Increased alpha – 2 fraction: acute & chronic inflammatory diseases, nephrotic syndrome, oral contraceptive use, steroid use, hyperthyroidism, adrenal insufficiency, adrenocorticosteroid therapy, advanced diabetes mellitus.
This case seems to be nephrotic syndrome (lab findings, history and low albumin fraction). However, if I had this picture without any clue and if albumin was normal, I guess that I would ask also urine electrophoresis, bence jones (24 h urine) & immunifixation. Rarely a M spike in the rest than gamma fractions may indicate a monoclonal protein.
I have elevated gamma globulin level and my urine tested positive for lambda light chains…. what "could" this mean?
Hi, how can I have the results of these cases?
Thanx
Forough
What are the best ways to perform nutrition assessment
The albumin fraction (the 1st one) on serum protein electrophoresis will be low on malnutrition, but this occurs in medical problems and not in ordinary people. The best way is to check your serum iron, vitamin B12 and folate, as these 3 may cause anemia if deficient.

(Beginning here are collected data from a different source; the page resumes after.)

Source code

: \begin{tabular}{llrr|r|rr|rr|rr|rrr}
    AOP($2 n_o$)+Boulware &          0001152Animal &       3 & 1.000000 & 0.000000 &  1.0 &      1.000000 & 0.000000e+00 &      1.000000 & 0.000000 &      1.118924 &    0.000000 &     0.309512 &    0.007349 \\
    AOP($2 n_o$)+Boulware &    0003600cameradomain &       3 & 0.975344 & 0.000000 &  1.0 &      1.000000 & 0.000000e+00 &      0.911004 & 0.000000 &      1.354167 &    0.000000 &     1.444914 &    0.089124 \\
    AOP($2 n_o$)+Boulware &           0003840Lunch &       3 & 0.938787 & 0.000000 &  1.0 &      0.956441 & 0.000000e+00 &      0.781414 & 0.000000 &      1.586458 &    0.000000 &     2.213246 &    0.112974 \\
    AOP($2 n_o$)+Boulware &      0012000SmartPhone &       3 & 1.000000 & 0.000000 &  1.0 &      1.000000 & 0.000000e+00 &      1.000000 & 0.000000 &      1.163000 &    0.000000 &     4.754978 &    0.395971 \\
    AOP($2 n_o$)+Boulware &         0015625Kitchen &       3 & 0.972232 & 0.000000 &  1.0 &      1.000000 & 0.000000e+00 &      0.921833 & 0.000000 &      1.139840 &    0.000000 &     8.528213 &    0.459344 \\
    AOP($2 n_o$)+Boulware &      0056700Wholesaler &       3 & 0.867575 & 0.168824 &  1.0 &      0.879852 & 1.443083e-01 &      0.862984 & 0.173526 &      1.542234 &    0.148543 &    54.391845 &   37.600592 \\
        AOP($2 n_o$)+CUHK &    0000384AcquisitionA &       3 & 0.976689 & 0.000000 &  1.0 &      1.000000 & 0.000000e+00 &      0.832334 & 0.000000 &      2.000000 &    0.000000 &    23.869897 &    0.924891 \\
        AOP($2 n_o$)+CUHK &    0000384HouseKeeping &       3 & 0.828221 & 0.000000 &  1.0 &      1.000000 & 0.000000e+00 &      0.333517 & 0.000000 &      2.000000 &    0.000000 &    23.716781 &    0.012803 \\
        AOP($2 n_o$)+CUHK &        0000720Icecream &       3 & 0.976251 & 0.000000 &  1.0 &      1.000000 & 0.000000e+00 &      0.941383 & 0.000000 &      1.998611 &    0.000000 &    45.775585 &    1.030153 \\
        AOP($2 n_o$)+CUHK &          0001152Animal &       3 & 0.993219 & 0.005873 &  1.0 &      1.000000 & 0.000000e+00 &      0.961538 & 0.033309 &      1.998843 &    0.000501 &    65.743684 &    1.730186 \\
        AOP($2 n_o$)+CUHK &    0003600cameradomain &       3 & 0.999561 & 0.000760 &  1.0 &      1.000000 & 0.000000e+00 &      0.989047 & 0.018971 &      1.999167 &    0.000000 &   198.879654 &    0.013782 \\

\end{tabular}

Serum Total protein & albumin are less expensive that SPE and will show if you have low albumin because of malnutrition or a medical problem (incuding liver, kidney & intestinal). You may also check also serum glucose & electrolytes (sodium, potassium. magnesium and calcium). Moreover, you may check vitamin D (e.g. if you have low calcium, or high parathormone). You should do a CBC (FBC; full blood count) and a basic biochemistry lab exam +_ urinalysis. If you want a complete check up you may do also add an abdominal ultrasound, an ECG and a physical. For all these, you should consult your GP/ family doctor. Nutritional status is essential in specific patients (especially the ones with kidney failure) and it is complicated (e.g. we need to know the Nitrogen levels that relate to protein intake). The vitamin level estimation is expensive, is done in special labs and not indicated unless a specific medical problem is suspected. In any case, nutritional deficiencies are related to medical problems e.g. alcoholism is associated with pyridoxine (B6 vitamin) deficiency.
hi
Thank you for those nice cases
please send me the answers.
I am not sure. It seems a monoclonal protein related to the 2 cancers (lymphoma & thyroid cancer).
An M component may be detected in other lymphoid malignancies and in solid cancers.
But in this case, ESR is high and rouleux are seen in peripheral blood. Also M protein is >3g/dL. Hence, I guess that a multipe myeloma should be excluded with further tests.
If it is positive, then it is weird that the patient has 3 cancers (thyroid, lymphoma, multiple myeloma) probably unrelated.
In any case, this case study is confusing.